Beginning with the line that contains "7.500) = 952", return every line down to the last one in the material below, exactly and with no others.

> INPUT FOR THIS TASK:
————————

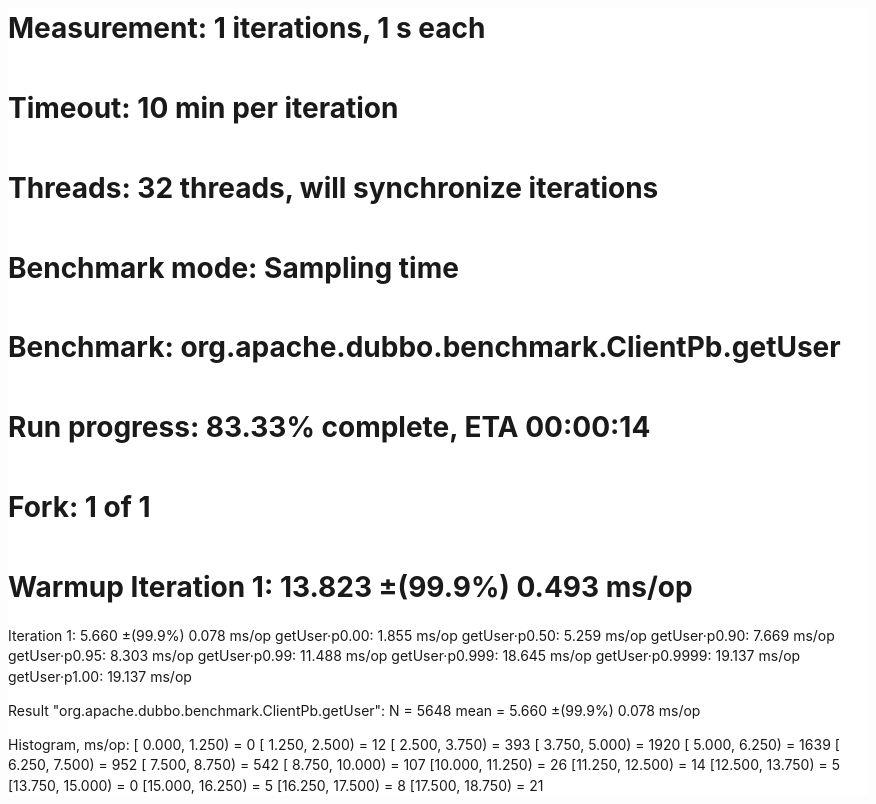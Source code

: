# Measurement: 1 iterations, 1 s each
# Timeout: 10 min per iteration
# Threads: 32 threads, will synchronize iterations
# Benchmark mode: Sampling time
# Benchmark: org.apache.dubbo.benchmark.ClientPb.getUser

# Run progress: 83.33% complete, ETA 00:00:14
# Fork: 1 of 1
# Warmup Iteration   1: 13.823 ±(99.9%) 0.493 ms/op
Iteration   1: 5.660 ±(99.9%) 0.078 ms/op
                 getUser·p0.00:   1.855 ms/op
                 getUser·p0.50:   5.259 ms/op
                 getUser·p0.90:   7.669 ms/op
                 getUser·p0.95:   8.303 ms/op
                 getUser·p0.99:   11.488 ms/op
                 getUser·p0.999:  18.645 ms/op
                 getUser·p0.9999: 19.137 ms/op
                 getUser·p1.00:   19.137 ms/op



Result "org.apache.dubbo.benchmark.ClientPb.getUser":
  N = 5648
  mean =      5.660 ±(99.9%) 0.078 ms/op

  Histogram, ms/op:
    [ 0.000,  1.250) = 0 
    [ 1.250,  2.500) = 12 
    [ 2.500,  3.750) = 393 
    [ 3.750,  5.000) = 1920 
    [ 5.000,  6.250) = 1639 
    [ 6.250,  7.500) = 952 
    [ 7.500,  8.750) = 542 
    [ 8.750, 10.000) = 107 
    [10.000, 11.250) = 26 
    [11.250, 12.500) = 14 
    [12.500, 13.750) = 5 
    [13.750, 15.000) = 0 
    [15.000, 16.250) = 5 
    [16.250, 17.500) = 8 
    [17.500, 18.750) = 21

————————

> EXERCISE SOLUTION:
    [ 6.250,  7.500) = 952 
    [ 7.500,  8.750) = 542 
    [ 8.750, 10.000) = 107 
    [10.000, 11.250) = 26 
    [11.250, 12.500) = 14 
    [12.500, 13.750) = 5 
    [13.750, 15.000) = 0 
    [15.000, 16.250) = 5 
    [16.250, 17.500) = 8 
    [17.500, 18.750) = 21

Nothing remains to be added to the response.